* [TASK PROMPT] What is the number of lines in the material below that include the word "atraer"? Write that number and nothing more.

* [EXERCISE INPUT]
▼

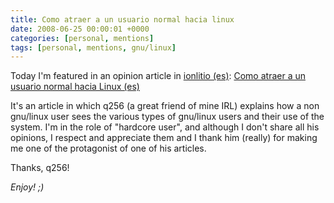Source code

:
 ```yaml
---
title: Como atraer a un usuario normal hacia linux
date: 2008-06-25 00:00:01 +0000
categories: [personal, mentions]
tags: [personal, mentions, gnu/linux]
---
```


Today I'm featured in an opinion article in [ionlitio (es)](https://www.ionlitio.com/): [Como atraer a un usuario normal hacia Linux (es)](https://www.ionlitio.com/como-atraer-a-un-usuario-normal-hacia-linux/)

It's an article in which q256 (a great friend of mine IRL) explains how a non gnu/linux user sees the various types of gnu/linux users and their use of the system. I'm in the role of "hardcore user", and although I don't share all his opinions, I respect and appreciate them and I thank him (really) for making me one of the protagonist of one of his articles.

Thanks, q256!

_Enjoy! ;)_
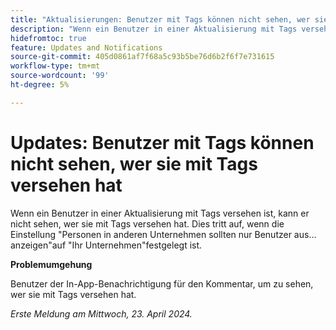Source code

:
 ```yaml
---
title: "Aktualisierungen: Benutzer mit Tags können nicht sehen, wer sie mit Tags versehen hat"
description: "Wenn ein Benutzer in einer Aktualisierung mit Tags versehen ist, kann er nicht sehen, wer sie mit Tags versehen hat. Dies geschieht, wenn die Einstellung Personen in anderen Unternehmen sollten Benutzer nur aus anzeigen ... auf Ihr Unternehmen eingestellt ist."
hidefromtoc: true
feature: Updates and Notifications
source-git-commit: 405d0861af7f68a5c93b5be76d6b2f6f7e731615
workflow-type: tm+mt
source-wordcount: '99'
ht-degree: 5%

---
```



# Updates: Benutzer mit Tags können nicht sehen, wer sie mit Tags versehen hat

Wenn ein Benutzer in einer Aktualisierung mit Tags versehen ist, kann er nicht sehen, wer sie mit Tags versehen hat. Dies tritt auf, wenn die Einstellung &quot;Personen in anderen Unternehmen sollten nur Benutzer aus... anzeigen&quot;auf &quot;Ihr Unternehmen&quot;festgelegt ist.

**Problemumgehung**

Benutzer der In-App-Benachrichtigung für den Kommentar, um zu sehen, wer sie mit Tags versehen hat.

_Erste Meldung am Mittwoch, 23. April 2024._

▲

* [EXERCISE SOLUTION] 2